*Task directions*. Each entry is to be restated word for word, with nothing omitted.

Items from a data source
*** Block opens ***

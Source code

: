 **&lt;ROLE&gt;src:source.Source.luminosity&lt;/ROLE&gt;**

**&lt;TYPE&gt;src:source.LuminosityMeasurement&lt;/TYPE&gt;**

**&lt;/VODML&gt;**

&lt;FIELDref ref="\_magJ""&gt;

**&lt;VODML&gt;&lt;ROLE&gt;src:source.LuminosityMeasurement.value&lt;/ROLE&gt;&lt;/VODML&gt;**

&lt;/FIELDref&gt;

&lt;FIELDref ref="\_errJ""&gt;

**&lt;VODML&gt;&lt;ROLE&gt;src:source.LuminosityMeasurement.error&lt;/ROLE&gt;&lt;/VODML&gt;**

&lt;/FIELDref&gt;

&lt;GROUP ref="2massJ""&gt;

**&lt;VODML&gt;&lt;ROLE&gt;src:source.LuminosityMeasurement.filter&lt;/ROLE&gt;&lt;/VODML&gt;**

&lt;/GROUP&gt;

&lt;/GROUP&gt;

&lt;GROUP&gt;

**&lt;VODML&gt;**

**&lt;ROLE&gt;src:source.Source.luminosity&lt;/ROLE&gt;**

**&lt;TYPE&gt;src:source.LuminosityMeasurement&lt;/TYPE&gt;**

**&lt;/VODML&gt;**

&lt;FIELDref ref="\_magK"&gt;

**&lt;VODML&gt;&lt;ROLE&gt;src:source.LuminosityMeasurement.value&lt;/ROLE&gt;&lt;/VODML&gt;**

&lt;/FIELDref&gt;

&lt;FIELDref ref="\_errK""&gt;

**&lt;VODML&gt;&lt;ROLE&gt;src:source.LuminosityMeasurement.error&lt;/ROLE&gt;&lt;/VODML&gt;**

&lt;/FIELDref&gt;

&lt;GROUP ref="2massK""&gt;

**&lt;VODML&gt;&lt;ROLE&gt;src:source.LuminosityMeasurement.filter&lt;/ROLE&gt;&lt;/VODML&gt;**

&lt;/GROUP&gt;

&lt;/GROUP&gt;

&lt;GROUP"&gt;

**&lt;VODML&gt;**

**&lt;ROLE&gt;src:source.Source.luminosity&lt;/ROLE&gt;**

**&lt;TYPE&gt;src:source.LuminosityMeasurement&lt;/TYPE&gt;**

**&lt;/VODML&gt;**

*** Block closes ***

*Reply to the exercise*.
Source code

: **&lt;ROLE&gt;src:source.Source.luminosity&lt;/ROLE&gt;**

**&lt;TYPE&gt;src:source.LuminosityMeasurement&lt;/TYPE&gt;**

**&lt;/VODML&gt;**

&lt;FIELDref ref="\_magJ""&gt;

**&lt;VODML&gt;&lt;ROLE&gt;src:source.LuminosityMeasurement.value&lt;/ROLE&gt;&lt;/VODML&gt;**

&lt;/FIELDref&gt;

&lt;FIELDref ref="\_errJ""&gt;

**&lt;VODML&gt;&lt;ROLE&gt;src:source.LuminosityMeasurement.error&lt;/ROLE&gt;&lt;/VODML&gt;**

&lt;/FIELDref&gt;

&lt;GROUP ref="2massJ""&gt;

**&lt;VODML&gt;&lt;ROLE&gt;src:source.LuminosityMeasurement.filter&lt;/ROLE&gt;&lt;/VODML&gt;**

&lt;/GROUP&gt;

&lt;/GROUP&gt;

&lt;GROUP&gt;

**&lt;VODML&gt;**

**&lt;ROLE&gt;src:source.Source.luminosity&lt;/ROLE&gt;**

**&lt;TYPE&gt;src:source.LuminosityMeasurement&lt;/TYPE&gt;**

**&lt;/VODML&gt;**

&lt;FIELDref ref="\_magK"&gt;

**&lt;VODML&gt;&lt;ROLE&gt;src:source.LuminosityMeasurement.value&lt;/ROLE&gt;&lt;/VODML&gt;**

&lt;/FIELDref&gt;

&lt;FIELDref ref="\_errK""&gt;

**&lt;VODML&gt;&lt;ROLE&gt;src:source.LuminosityMeasurement.error&lt;/ROLE&gt;&lt;/VODML&gt;**

&lt;/FIELDref&gt;

&lt;GROUP ref="2massK""&gt;

**&lt;VODML&gt;&lt;ROLE&gt;src:source.LuminosityMeasurement.filter&lt;/ROLE&gt;&lt;/VODML&gt;**

&lt;/GROUP&gt;

&lt;/GROUP&gt;

&lt;GROUP"&gt;

**&lt;VODML&gt;**

**&lt;ROLE&gt;src:source.Source.luminosity&lt;/ROLE&gt;**

**&lt;TYPE&gt;src:source.LuminosityMeasurement&lt;/TYPE&gt;**

**&lt;/VODML&gt;**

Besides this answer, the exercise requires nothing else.